#5 - The Barrelled Arrow Problem
Barrelled and tapered arrows are a problem.
Basically, barrelled and tapered arrows protrude down in the middle by virtue of their shape, reducing the nominal half inch between the arrow and the central column by enough to significantly affect the spine reading.
I spent a long time wondering how Bearpaw got around this problem, and was totally baffled. Then I found an instruction manual online that contained a statement to the effect that arrows with non-parallel shafts could be measured and compared with each other but the absolute spine readings would not be accurate. So, Bearpaw hadn’t got around the issue at all, which made me feel a little better.
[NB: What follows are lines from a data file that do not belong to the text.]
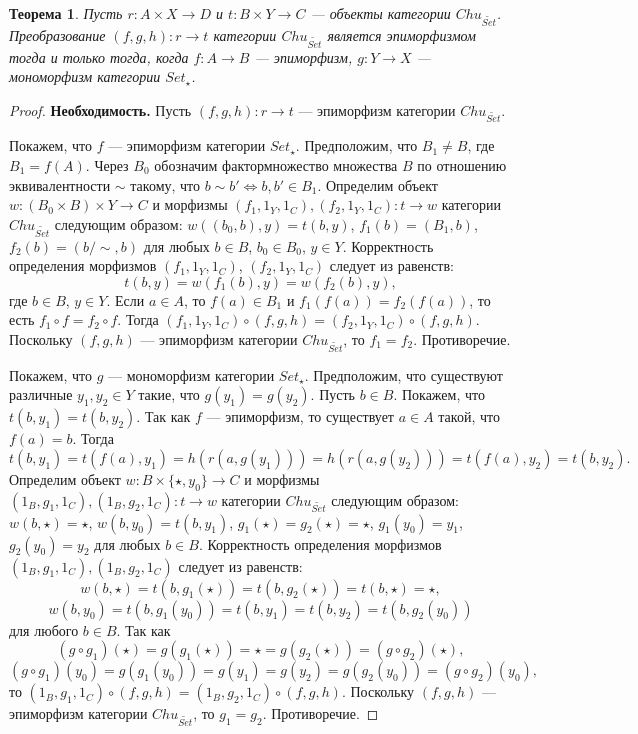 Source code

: \documentclass[a4paper,12pt]{article}
\newtheorem{theorem}{Теорема}
\begin{document}
\begin{theorem}\label{epimorphism}
    Пусть $r: A \times X \to D$ и $t: B \times Y \to C$ --- объекты категории $Chu_{\widetilde{Set}}$. Преобразование $(f,g,h): r \to t$ категории $Chu_{\widetilde{Set}}$ является эпиморфизмом тогда и только тогда, когда $f: A \to B$ --- эпиморфизм, $g: Y \to X$ --- мономорфизм категории $Set_{\star}$.
\end{theorem}
\begin{proof}
    \textbf{Необходимость.} Пусть $(f,g,h): r \to t$ --- эпиморфизм категории $Chu_{\widetilde{Set}}$.

    Покажем, что $f$ --- эпиморфизм категории $Set_{\star}$. Предположим, что $B_1 \ne B$, где $B_1 = f(A)$. Через $B_0$ обозначим фактормножество множества $B$ по отношению эквивалентности $\sim$ такому, что $b \sim b' \Leftrightarrow b, b' \in B_1$. Определим объект $w: (B_0 \times B) \times Y \to C$ и морфизмы $(f_1,1_Y,1_C), (f_2,1_Y,1_C): t \to w$ категории $Chu_{\widetilde{Set}}$ следующим образом: $w((b_0,b),y) = t(b,y)$, $f_1(b) = (B_1,b)$, $f_2(b) = (b/\sim,b)$ для любых $b \in B$, $b_0 \in B_0$, $y \in Y$. Корректность определения морфизмов $(f_1,1_Y,1_C)$, $(f_2,1_Y,1_C)$ следует из равенств:
    $$
        t(b,y) = w(f_1(b),y) = w(f_2(b),y),
    $$
    где $b \in B$, $y \in Y$. Если $a \in A$, то $f(a) \in B_1$ и $f_1(f(a)) = f_2(f(a))$, то есть $f_1 \circ f = f_2 \circ f$. Тогда $(f_1,1_Y,1_C) \circ (f,g,h) = (f_2,1_Y,1_C) \circ (f,g,h)$. Поскольку $(f,g,h)$ --- эпиморфизм категории $Chu_{\widetilde{Set}}$, то $f_1 = f_2$. Противоречие.

    Покажем, что $g$ --- мономорфизм категории $Set_{\star}$. Предположим, что существуют различные $y_1, y_2 \in Y$ такие, что $g(y_1) = g(y_2)$. Пусть $b \in B$. Покажем, что $t(b,y_1) = t(b,y_2)$. Так как $f$ --- эпиморфизм, то существует $a \in A$ такой, что $f(a) = b$. Тогда
    $$
        t(b,y_1) = t(f(a),y_1) = h(r(a,g(y_1))) = h(r(a,g(y_2))) = t(f(a),y_2) = t(b,y_2).
    $$
    Определим объект $w: B \times \{\star,y_0\} \to C$ и морфизмы $(1_B,g_1,1_C), (1_B,g_2,1_C): t \to w$ категории $Chu_{\widetilde{Set}}$ следующим образом: $w(b,\star) = \star$, $w(b,y_0) = t(b,y_1)$, $g_1(\star) = g_2(\star) = \star$, $g_1(y_0) = y_1$, $g_2(y_0) = y_2$ для любых $b \in B$. Корректность определения морфизмов $(1_B,g_1,1_C), (1_B,g_2,1_C)$ следует из равенств:
    $$
        w(b,\star) = t(b,g_1(\star)) = t(b,g_2(\star)) = t(b,\star) = \star,
    $$
    $$
        w(b,y_0) = t(b,g_1(y_0)) = t(b,y_1) = t(b,y_2) = t(b,g_2(y_0))
    $$
    для любого $b \in B$. Так как
    $$
        (g \circ g_1)(\star) = g(g_1(\star)) = \star = g(g_2(\star)) = (g \circ g_2)(\star),
    $$
    $$
        (g \circ g_1)(y_0) = g(g_1(y_0)) = g(y_1) = g(y_2) = g(g_2(y_0)) = (g \circ g_2)(y_0),
    $$
    то $(1_B,g_1,1_C) \circ (f,g,h) = (1_B,g_2,1_C) \circ (f,g,h)$. Поскольку $(f,g,h)$ --- эпиморфизм категории $Chu_{\widetilde{Set}}$, то $g_1 = g_2$. Противоречие.


\end{proof}
\end{document}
Now, barrelled and tapered arrows aren’t an issue for spine gauges with pointers or dial gauges as the gauges are so easy to zero that you can set the zero for each individual arrow. This doesn’t work for the Bearpaw as (I believe) it is calibrated at the factory, and a user can’t adjust it, so the problem is handwaved away. And it’s not great for my design either as my design is so difficult to calibrate. The pillar’s position is set with a grub-screw – if you loosen the screw then the pillar comes loose and drops down. Consequently it’s really hard to make fine adjustments. If every arrow that you measure is the same shape then you can spend time setting it for those arrows and forget about it, but small tweaks on an arrow by arrow basis aren’t really feasible.
If I was making it from scratch I’d thread the bottom of the pillar which would allow for easy, fine micrometer-like adjustments by turning it slightly. I think that’d be a worthwhile improvement anyway, but it’s still not an adjustment that you’d want to be doing a lot.
All in all, I’m not sure that there’s a good solution.